En conversaciones con algunos y especialmente en un diálogo que mantuve durante más de tres décadas con Jaime Barrera, muchas veces traje a colación los versos con que comienza el Heike Monogatari, obra japonesa recopilada en el siglo XIV: “El sonido de las campanas de Gion Shoja hace eco de la evanescencia de todas las cosas. El color de las flores de shâla revela la verdad de que la prosperidad se extingue. Los soberbios perecen, son como un sueño en una noche de primavera. Los poderosos caen al fin, son como polvo que vuela con el viento”.
Versos no muy lejanos a los que aparecen en el canto VI de la Ilíada: “Como nacen las hojas del árbol así el hombre nace. Por el suelo los vientos esparcen las hojas, y el bosque reverdece y produce otras hojas en la primavera. De igual modo una generación nace y otra perece”. Seguramente la historia de la barbarie no tiene nacionalidad: ocurre aquí y allá. Buscar la eliminación total del enemigo no es nada nuevo ni notable. Hoy nos acongojamos con el conflicto Hamás-Israel mientras se destiñen las tragedias de Hiroshima y Nagasaki. Pero aún estamos lejos de darnos por curados. La narración del Heike nos revela los detalles de la dramática y sangrienta conflagración entre los clanes Taira (o Heike) y Minamoto (o Genji), que concluyó con la eliminación de los primeros. Este desastre, que condujo al fin de la era Heian, se conoce como la guerra de Genpei y tuvo lugar hace nueve siglos, entre 1180 y 1185.
Varias fueron las serias consecuencias que se derivaron. El emperador fue despojado de su autoridad, la refinada y sofisticada aristocracia quedó fracturada y el poder pasó a los militares. Las contiendas civiles se extendieron hasta 1600, cuando comenzó el proceso de unificación y se logró por fin la paz. El emperador, por su parte, debió esperar hasta 1868 —casi siete centurias— para recuperar su poder.
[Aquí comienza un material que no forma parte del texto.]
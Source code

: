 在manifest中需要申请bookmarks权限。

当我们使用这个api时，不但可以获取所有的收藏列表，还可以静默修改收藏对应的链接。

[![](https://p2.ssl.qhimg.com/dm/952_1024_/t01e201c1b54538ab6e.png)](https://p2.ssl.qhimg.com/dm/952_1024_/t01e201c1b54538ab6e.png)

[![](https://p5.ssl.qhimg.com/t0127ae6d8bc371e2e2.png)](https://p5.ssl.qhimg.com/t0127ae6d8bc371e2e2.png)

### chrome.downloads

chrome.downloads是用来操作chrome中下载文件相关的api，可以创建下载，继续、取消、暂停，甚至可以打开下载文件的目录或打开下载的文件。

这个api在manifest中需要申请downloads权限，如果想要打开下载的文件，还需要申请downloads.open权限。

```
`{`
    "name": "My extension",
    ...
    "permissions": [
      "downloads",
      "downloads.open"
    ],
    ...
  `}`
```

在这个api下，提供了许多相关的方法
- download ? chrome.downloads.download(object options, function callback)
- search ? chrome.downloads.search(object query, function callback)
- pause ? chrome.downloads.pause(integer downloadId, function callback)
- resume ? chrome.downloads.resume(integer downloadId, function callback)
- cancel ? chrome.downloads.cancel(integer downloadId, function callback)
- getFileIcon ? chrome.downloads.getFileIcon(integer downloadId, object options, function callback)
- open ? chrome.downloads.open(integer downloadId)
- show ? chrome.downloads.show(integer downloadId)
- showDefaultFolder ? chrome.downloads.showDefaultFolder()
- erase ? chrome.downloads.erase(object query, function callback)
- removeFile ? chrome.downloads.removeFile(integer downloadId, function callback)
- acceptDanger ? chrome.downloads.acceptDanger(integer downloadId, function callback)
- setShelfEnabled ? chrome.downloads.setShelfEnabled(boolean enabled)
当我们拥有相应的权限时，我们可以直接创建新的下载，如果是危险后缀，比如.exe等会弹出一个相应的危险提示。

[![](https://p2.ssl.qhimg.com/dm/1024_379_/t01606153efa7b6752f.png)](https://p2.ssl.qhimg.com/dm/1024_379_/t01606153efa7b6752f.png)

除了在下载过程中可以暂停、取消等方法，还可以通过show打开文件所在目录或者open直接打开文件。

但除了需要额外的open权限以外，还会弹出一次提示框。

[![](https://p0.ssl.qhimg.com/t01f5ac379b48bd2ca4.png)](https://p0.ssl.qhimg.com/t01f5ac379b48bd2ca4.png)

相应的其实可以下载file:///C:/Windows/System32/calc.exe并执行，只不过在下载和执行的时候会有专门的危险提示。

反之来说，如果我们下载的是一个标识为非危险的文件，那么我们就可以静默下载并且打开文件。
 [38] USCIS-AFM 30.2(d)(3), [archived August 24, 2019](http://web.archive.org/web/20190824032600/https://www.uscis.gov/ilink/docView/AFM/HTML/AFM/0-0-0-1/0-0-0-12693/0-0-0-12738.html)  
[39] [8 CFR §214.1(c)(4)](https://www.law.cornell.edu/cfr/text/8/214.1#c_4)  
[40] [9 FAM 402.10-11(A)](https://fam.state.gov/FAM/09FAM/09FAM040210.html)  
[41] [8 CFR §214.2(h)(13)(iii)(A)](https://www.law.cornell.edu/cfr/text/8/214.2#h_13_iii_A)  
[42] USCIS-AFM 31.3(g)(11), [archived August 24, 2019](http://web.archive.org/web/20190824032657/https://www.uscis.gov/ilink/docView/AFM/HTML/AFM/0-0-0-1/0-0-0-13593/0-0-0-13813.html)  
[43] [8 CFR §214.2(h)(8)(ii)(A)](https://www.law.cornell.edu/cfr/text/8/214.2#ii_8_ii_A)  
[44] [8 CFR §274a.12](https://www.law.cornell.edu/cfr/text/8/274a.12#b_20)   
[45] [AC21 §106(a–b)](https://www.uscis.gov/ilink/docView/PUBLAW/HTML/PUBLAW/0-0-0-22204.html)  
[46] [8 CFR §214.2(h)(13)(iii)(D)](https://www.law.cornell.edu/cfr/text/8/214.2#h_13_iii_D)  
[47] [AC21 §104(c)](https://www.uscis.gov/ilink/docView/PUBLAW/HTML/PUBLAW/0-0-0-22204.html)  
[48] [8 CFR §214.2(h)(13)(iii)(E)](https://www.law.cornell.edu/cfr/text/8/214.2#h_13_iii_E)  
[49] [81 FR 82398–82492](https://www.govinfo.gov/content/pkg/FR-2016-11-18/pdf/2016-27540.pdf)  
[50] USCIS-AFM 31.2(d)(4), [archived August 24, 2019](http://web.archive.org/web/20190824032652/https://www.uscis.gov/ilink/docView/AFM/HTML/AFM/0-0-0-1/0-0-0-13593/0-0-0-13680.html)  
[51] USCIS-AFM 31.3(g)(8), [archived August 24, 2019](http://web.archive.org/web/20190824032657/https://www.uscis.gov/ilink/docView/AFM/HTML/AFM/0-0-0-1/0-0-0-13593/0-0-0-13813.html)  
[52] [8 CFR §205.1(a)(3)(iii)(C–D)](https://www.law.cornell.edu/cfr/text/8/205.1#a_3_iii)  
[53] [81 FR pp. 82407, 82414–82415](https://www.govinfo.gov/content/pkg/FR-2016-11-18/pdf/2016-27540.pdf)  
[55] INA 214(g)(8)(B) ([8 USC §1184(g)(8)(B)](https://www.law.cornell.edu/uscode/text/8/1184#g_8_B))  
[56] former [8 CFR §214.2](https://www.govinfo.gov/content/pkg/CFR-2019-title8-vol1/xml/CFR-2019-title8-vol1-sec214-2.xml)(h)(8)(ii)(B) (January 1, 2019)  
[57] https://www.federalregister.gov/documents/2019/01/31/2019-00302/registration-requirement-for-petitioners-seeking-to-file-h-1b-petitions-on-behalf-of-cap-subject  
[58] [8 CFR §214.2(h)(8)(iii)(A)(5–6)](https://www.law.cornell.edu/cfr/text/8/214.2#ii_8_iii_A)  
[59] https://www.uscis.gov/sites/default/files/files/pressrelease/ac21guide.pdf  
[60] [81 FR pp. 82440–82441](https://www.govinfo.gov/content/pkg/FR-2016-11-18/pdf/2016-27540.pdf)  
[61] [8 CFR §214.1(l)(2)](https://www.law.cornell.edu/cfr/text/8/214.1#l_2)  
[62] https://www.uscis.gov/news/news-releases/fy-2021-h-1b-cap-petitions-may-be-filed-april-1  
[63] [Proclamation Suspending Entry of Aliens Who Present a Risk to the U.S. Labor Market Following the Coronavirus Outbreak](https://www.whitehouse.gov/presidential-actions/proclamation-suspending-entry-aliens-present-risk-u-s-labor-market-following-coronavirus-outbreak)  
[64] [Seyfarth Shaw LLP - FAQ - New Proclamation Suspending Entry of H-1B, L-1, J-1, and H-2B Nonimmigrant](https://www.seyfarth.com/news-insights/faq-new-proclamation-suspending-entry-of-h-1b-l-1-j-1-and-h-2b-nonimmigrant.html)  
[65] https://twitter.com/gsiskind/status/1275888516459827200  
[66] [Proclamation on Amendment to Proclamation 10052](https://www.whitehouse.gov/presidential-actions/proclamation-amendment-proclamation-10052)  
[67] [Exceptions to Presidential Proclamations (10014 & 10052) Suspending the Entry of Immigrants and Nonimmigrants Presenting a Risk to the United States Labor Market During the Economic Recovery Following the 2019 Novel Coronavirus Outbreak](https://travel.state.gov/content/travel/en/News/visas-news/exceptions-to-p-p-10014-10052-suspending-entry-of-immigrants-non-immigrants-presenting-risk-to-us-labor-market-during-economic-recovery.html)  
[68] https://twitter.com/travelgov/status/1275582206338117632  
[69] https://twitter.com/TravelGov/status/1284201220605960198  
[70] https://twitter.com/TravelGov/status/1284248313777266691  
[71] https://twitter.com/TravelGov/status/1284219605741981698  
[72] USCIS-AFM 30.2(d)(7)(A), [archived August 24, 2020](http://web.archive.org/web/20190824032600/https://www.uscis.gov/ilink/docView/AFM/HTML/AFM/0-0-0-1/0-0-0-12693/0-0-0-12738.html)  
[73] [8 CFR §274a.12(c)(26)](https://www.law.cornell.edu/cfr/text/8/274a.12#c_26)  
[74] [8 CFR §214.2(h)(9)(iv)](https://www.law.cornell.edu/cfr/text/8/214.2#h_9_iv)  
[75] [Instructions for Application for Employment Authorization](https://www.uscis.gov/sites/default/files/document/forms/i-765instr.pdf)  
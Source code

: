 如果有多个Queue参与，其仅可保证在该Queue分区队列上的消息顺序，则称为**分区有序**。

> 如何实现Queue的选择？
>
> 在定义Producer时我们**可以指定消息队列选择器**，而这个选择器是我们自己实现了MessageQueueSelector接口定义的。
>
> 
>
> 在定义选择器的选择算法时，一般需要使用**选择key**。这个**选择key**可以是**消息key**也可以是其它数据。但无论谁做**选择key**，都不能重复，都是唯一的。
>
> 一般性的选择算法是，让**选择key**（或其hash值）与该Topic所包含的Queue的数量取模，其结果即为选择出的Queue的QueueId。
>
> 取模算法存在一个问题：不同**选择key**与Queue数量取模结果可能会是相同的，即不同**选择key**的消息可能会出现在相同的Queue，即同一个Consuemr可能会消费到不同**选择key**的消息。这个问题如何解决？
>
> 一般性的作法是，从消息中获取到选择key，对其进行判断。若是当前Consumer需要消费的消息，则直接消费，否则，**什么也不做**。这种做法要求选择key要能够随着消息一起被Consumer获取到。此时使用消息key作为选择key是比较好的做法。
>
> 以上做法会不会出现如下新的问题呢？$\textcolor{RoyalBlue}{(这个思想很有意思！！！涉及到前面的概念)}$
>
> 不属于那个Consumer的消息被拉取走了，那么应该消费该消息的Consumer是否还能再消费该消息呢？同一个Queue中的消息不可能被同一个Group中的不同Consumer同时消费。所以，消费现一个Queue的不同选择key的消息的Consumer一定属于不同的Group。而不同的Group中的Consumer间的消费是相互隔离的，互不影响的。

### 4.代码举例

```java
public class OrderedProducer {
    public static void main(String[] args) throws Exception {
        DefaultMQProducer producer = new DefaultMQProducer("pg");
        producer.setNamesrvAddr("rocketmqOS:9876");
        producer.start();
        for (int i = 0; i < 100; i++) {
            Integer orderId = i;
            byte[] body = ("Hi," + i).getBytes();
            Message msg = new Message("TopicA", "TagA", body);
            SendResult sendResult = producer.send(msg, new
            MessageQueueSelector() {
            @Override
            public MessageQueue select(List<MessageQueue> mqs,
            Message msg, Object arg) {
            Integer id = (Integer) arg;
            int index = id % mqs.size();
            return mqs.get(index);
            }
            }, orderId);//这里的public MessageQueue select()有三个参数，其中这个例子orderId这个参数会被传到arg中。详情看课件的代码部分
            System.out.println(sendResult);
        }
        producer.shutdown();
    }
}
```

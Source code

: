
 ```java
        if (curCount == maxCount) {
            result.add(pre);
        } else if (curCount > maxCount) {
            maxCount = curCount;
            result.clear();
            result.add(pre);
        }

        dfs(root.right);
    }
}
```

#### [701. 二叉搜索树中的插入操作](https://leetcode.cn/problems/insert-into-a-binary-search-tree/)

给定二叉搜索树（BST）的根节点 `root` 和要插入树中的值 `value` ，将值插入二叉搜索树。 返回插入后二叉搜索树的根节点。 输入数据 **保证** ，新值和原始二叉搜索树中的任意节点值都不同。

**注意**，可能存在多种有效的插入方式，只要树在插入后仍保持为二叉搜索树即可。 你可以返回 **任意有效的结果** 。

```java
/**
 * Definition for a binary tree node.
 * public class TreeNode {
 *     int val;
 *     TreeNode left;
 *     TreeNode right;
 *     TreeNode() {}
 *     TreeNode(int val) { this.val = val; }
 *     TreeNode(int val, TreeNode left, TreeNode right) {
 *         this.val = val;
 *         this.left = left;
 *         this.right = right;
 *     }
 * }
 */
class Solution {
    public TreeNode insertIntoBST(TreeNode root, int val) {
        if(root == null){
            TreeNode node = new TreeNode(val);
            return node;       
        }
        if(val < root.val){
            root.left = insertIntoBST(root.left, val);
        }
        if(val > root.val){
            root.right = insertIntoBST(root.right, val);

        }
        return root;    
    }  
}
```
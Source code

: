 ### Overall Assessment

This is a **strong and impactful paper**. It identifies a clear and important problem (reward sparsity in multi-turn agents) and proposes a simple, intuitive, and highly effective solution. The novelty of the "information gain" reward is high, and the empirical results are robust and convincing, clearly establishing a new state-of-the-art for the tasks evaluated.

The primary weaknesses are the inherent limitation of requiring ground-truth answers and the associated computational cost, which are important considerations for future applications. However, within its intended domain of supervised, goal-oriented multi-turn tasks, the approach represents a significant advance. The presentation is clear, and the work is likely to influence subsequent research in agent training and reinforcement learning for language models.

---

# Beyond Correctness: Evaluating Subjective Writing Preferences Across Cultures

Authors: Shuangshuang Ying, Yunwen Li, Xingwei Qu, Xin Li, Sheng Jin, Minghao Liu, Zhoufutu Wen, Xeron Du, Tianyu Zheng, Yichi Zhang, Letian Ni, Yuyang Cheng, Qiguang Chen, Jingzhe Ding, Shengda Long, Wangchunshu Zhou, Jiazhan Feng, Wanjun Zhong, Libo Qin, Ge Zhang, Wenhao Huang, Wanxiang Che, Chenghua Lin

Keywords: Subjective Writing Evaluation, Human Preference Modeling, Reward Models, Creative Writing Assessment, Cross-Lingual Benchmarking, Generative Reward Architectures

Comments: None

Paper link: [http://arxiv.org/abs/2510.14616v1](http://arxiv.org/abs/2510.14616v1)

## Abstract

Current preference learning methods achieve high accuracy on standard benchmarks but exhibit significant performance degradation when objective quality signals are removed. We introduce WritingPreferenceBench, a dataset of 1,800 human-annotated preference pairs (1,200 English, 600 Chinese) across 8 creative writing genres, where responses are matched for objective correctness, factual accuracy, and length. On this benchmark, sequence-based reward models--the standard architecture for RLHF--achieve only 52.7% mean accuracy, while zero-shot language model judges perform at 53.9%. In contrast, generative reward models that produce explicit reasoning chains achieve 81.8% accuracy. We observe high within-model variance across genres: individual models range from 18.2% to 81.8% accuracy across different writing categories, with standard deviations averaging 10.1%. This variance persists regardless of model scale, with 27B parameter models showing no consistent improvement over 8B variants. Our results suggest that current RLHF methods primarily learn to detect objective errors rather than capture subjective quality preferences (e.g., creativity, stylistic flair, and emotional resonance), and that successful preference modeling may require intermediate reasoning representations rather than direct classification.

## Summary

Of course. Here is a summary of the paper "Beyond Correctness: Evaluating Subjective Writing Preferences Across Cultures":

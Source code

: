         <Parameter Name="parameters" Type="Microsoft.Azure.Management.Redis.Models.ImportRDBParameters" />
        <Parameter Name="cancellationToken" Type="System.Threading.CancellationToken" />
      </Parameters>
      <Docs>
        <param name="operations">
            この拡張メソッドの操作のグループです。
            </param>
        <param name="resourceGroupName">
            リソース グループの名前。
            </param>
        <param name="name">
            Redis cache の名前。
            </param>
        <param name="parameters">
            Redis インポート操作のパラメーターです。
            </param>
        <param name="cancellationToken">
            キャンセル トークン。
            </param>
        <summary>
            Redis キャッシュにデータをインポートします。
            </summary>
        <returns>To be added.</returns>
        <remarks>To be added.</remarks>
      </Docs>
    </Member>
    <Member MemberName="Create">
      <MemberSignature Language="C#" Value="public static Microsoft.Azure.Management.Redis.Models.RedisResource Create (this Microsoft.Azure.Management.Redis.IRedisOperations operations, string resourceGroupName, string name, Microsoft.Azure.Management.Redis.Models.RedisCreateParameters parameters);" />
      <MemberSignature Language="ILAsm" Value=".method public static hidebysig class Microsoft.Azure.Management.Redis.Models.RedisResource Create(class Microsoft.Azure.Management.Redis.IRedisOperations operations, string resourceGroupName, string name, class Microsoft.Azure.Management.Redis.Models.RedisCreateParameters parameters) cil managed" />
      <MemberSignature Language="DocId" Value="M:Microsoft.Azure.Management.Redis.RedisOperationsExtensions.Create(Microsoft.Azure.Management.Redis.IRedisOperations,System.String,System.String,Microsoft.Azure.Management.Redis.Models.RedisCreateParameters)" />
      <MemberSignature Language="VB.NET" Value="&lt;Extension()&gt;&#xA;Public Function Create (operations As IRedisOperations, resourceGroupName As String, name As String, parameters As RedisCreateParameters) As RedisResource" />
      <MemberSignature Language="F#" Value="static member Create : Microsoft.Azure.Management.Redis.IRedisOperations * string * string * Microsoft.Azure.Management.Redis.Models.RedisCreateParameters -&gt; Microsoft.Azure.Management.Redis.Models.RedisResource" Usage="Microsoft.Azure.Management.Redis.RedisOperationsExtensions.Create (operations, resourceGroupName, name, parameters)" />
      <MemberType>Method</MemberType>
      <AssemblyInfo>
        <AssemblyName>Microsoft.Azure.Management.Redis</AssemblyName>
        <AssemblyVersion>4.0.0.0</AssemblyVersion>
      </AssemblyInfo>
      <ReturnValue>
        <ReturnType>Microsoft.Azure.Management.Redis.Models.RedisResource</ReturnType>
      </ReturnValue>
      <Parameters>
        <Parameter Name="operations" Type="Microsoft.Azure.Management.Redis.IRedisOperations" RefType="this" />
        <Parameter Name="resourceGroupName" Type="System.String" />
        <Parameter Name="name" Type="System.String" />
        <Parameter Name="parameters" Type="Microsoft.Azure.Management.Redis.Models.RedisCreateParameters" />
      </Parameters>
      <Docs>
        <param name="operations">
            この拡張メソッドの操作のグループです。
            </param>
Frente a tremendos episodios la respuesta que surgía era obvia: ¿qué sentido tiene la guerra? Lo que nos inducía a un recorrido entre la guerra justa de san Agustín y la paz eterna de Kant entre las cuales figuraba un sin número de actores y hechos: héroes y villanos, buenos y malos, valientes y cobardes, triunfos y derrotas, dolor y mucha sangre. Como las respuestas eran esquivas, nos cuestionábamos sobre el sentido de la paz.
Ante tales inquietudes y perplejidades, aparecía un célebre koan (los koan, como lo explica el profesor Steven Heine, “son expresiones concisas, desconcertantes y a menudo paradójicas utilizadas en varias escuelas de budismo zen para llevar a un practicante a la experiencia de la iluminación”). Al que me refiero, dice: un monje le preguntó a Joshû: ¿tiene un perro la naturaleza de Buda? Y Joshû contestó: “Mu”. Lo que significa vacío, nada, sí, no, es, no es, etc. En resumen se trata de una respuesta indeterminada.
El provecho de este largo ciclo de intercambios quizás haya sido el acercarnos a entender que el problema puede radicar no en las respuestas sino en las preguntas. ¿Cómo debe ser la educación en Colombia? Tal vez nos contestaremos: “Mu”. Que ha sido mi reacción frente al proyecto de ley estatutaria que se discutió y se hundió en el Congreso. Llena de detalles y precisiones que, al tratar de abarcarlo todo, le abre paso a lo contrario y uno queda perplejo frente a todo lo que deja por fuera.
Por otro lado, si les preguntáramos a los chinos —tan pragmáticos— qué harán entre hoy y el año 2035 para el avance de la modernización china, de seguro nos remitirán a la resolución del pasado 18 de julio adoptada por el Comité Central del Partido Comunista. En este orden de ideas y de acuerdo con lo determinantes que resultan las preguntas, si pensáramos en la Colombia del tricentenario, en el año 2110, quizá podríamos empezar a interrogarnos sobre lo siguiente: ¿cómo es el país que queremos construir? ¿El que debemos preparar? ¿El que podemos realizar?